Task statement: I need the lines below from the one with "该SoC芯片集成 Cortex-M3内核，内置 Flash，集成射频收发前端" down to the one with "## 5. 地址空间划分" reproduced exactly, both ends included, and nothing else.

The records:
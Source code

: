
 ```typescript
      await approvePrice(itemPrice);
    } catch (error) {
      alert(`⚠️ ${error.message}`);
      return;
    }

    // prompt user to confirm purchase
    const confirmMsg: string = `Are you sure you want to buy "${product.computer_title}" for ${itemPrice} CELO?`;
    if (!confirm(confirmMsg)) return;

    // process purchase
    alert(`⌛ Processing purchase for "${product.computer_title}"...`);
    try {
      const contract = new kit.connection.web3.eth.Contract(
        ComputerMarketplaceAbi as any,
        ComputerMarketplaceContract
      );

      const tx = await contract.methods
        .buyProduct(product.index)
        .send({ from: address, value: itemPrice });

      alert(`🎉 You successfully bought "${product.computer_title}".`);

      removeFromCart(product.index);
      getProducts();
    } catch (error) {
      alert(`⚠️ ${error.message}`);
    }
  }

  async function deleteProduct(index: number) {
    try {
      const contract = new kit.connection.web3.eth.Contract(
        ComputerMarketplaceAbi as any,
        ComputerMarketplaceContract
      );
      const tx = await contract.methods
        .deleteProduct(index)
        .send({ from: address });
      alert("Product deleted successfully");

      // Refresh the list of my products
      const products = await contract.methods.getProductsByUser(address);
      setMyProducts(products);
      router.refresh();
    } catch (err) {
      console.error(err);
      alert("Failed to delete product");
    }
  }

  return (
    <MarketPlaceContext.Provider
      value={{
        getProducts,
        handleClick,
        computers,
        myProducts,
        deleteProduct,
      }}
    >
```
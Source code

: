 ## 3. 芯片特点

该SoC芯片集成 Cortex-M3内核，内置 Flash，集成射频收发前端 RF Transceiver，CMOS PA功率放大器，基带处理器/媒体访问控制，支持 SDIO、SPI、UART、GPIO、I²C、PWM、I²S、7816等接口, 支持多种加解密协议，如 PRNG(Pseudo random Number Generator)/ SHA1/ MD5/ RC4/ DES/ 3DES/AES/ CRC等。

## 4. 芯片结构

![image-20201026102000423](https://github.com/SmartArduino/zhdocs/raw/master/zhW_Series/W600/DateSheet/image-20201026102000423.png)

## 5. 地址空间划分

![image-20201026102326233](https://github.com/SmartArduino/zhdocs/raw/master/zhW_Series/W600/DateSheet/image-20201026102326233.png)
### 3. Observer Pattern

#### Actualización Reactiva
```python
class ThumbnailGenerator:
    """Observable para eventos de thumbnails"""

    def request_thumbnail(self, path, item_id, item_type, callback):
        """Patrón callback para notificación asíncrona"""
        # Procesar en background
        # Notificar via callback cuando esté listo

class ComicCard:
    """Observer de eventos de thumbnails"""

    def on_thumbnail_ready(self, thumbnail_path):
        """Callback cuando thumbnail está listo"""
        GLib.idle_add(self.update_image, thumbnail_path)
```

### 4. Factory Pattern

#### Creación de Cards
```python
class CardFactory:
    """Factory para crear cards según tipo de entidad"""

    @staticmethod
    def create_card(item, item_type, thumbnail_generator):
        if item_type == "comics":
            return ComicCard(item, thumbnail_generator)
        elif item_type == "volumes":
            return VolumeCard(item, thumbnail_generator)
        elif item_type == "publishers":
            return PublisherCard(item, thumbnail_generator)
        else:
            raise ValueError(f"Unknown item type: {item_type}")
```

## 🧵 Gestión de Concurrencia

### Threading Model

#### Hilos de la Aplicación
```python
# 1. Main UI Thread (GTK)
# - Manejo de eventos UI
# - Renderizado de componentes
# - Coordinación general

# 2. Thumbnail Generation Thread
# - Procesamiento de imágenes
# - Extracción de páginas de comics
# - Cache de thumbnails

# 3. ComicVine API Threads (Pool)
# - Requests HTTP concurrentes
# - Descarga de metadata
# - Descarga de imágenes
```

Result of the task:
该SoC芯片集成 Cortex-M3内核，内置 Flash，集成射频收发前端 RF Transceiver，CMOS PA功率放大器，基带处理器/媒体访问控制，支持 SDIO、SPI、UART、GPIO、I²C、PWM、I²S、7816等接口, 支持多种加解密协议，如 PRNG(Pseudo random Number Generator)/ SHA1/ MD5/ RC4/ DES/ 3DES/AES/ CRC等。

## 4. 芯片结构

![image-20201026102000423](https://github.com/SmartArduino/zhdocs/raw/master/zhW_Series/W600/DateSheet/image-20201026102000423.png)

## 5. 地址空间划分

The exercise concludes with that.